Exercise prompt: At the line containing "- [ ] Social provider linking/unlinking", begin repeating lines exactly, and stop only after the final line of the records below.

== Segment start ==

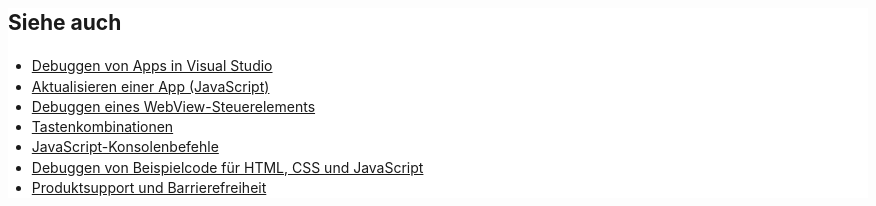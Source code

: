 ## <a name="see-also"></a>Siehe auch

- [Debuggen von Apps in Visual Studio](debugging-windows-store-and-windows-universal-apps.md)
- [Aktualisieren einer App (JavaScript)](../debugger/refresh-an-app-javascript.md)
- [Debuggen eines WebView-Steuerelements](../debugger/debug-a-webview-control.md)
- [Tastenkombinationen](../debugger/keyboard-shortcuts-html-and-javascript.md?view=vs-2017)
- [JavaScript-Konsolenbefehle](../debugger/javascript-console-commands.md?view=vs-2017)
- [Debuggen von Beispielcode für HTML, CSS und JavaScript](../debugger/debug-html-css-and-javascript-sample-code.md)
- [Produktsupport und Barrierefreiheit](https://msdn.microsoft.com/library/tzbxw1af(VS.120).aspx)
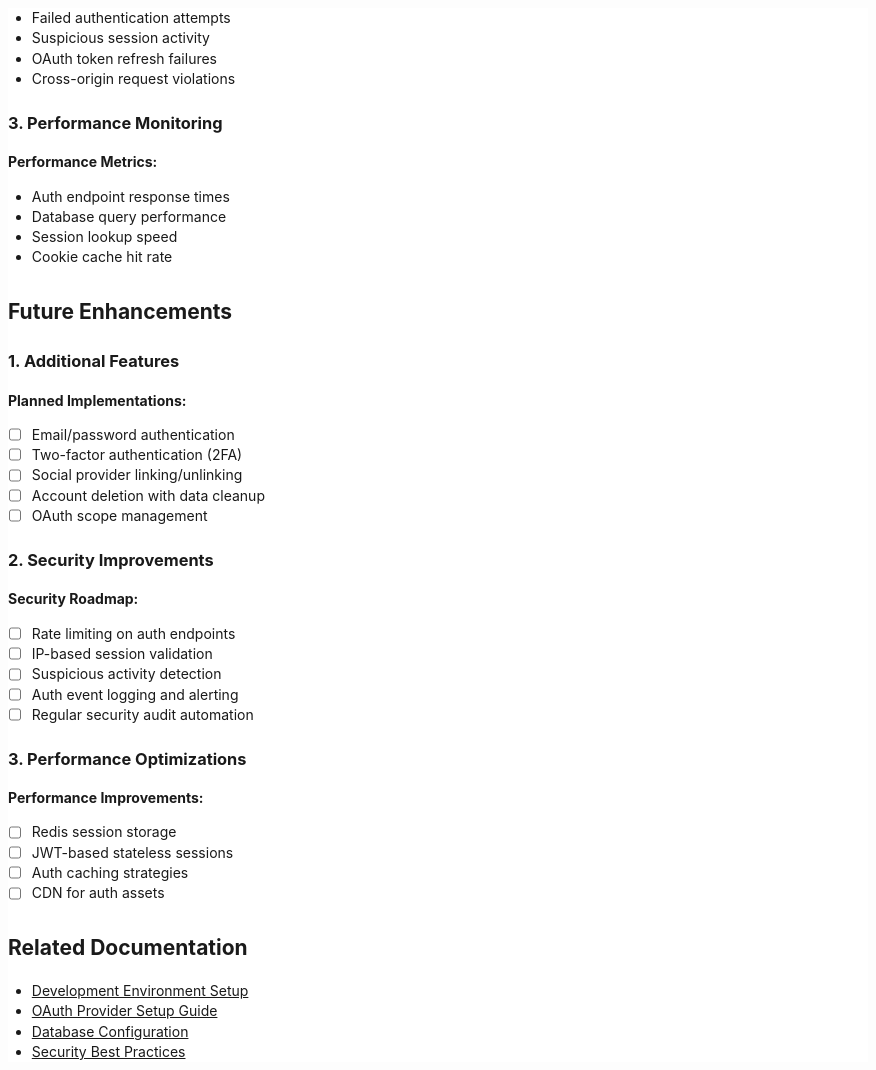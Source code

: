 - Failed authentication attempts
- Suspicious session activity
- OAuth token refresh failures
- Cross-origin request violations

### 3. Performance Monitoring

**Performance Metrics:**

- Auth endpoint response times
- Database query performance
- Session lookup speed
- Cookie cache hit rate

## Future Enhancements

### 1. Additional Features

**Planned Implementations:**

- [ ] Email/password authentication
- [ ] Two-factor authentication (2FA)
- [ ] Social provider linking/unlinking
- [ ] Account deletion with data cleanup
- [ ] OAuth scope management

### 2. Security Improvements

**Security Roadmap:**

- [ ] Rate limiting on auth endpoints
- [ ] IP-based session validation
- [ ] Suspicious activity detection
- [ ] Auth event logging and alerting
- [ ] Regular security audit automation

### 3. Performance Optimizations

**Performance Improvements:**

- [ ] Redis session storage
- [ ] JWT-based stateless sessions
- [ ] Auth caching strategies
- [ ] CDN for auth assets

## Related Documentation

- [Development Environment Setup](../development/LOCAL-DEVELOPMENT.md)
- [OAuth Provider Setup Guide](./OAUTH-PROVIDER-SETUP.md)
- [Database Configuration](../infrastructure/DATABASE.md)
- [Security Best Practices](../security/README.md)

== Segment end ==

Output for this task:
- [ ] Social provider linking/unlinking
- [ ] Account deletion with data cleanup
- [ ] OAuth scope management

### 2. Security Improvements

**Security Roadmap:**

- [ ] Rate limiting on auth endpoints
- [ ] IP-based session validation
- [ ] Suspicious activity detection
- [ ] Auth event logging and alerting
- [ ] Regular security audit automation

### 3. Performance Optimizations

**Performance Improvements:**

- [ ] Redis session storage
- [ ] JWT-based stateless sessions
- [ ] Auth caching strategies
- [ ] CDN for auth assets

## Related Documentation

- [Development Environment Setup](../development/LOCAL-DEVELOPMENT.md)
- [OAuth Provider Setup Guide](./OAUTH-PROVIDER-SETUP.md)
- [Database Configuration](../infrastructure/DATABASE.md)
- [Security Best Practices](../security/README.md)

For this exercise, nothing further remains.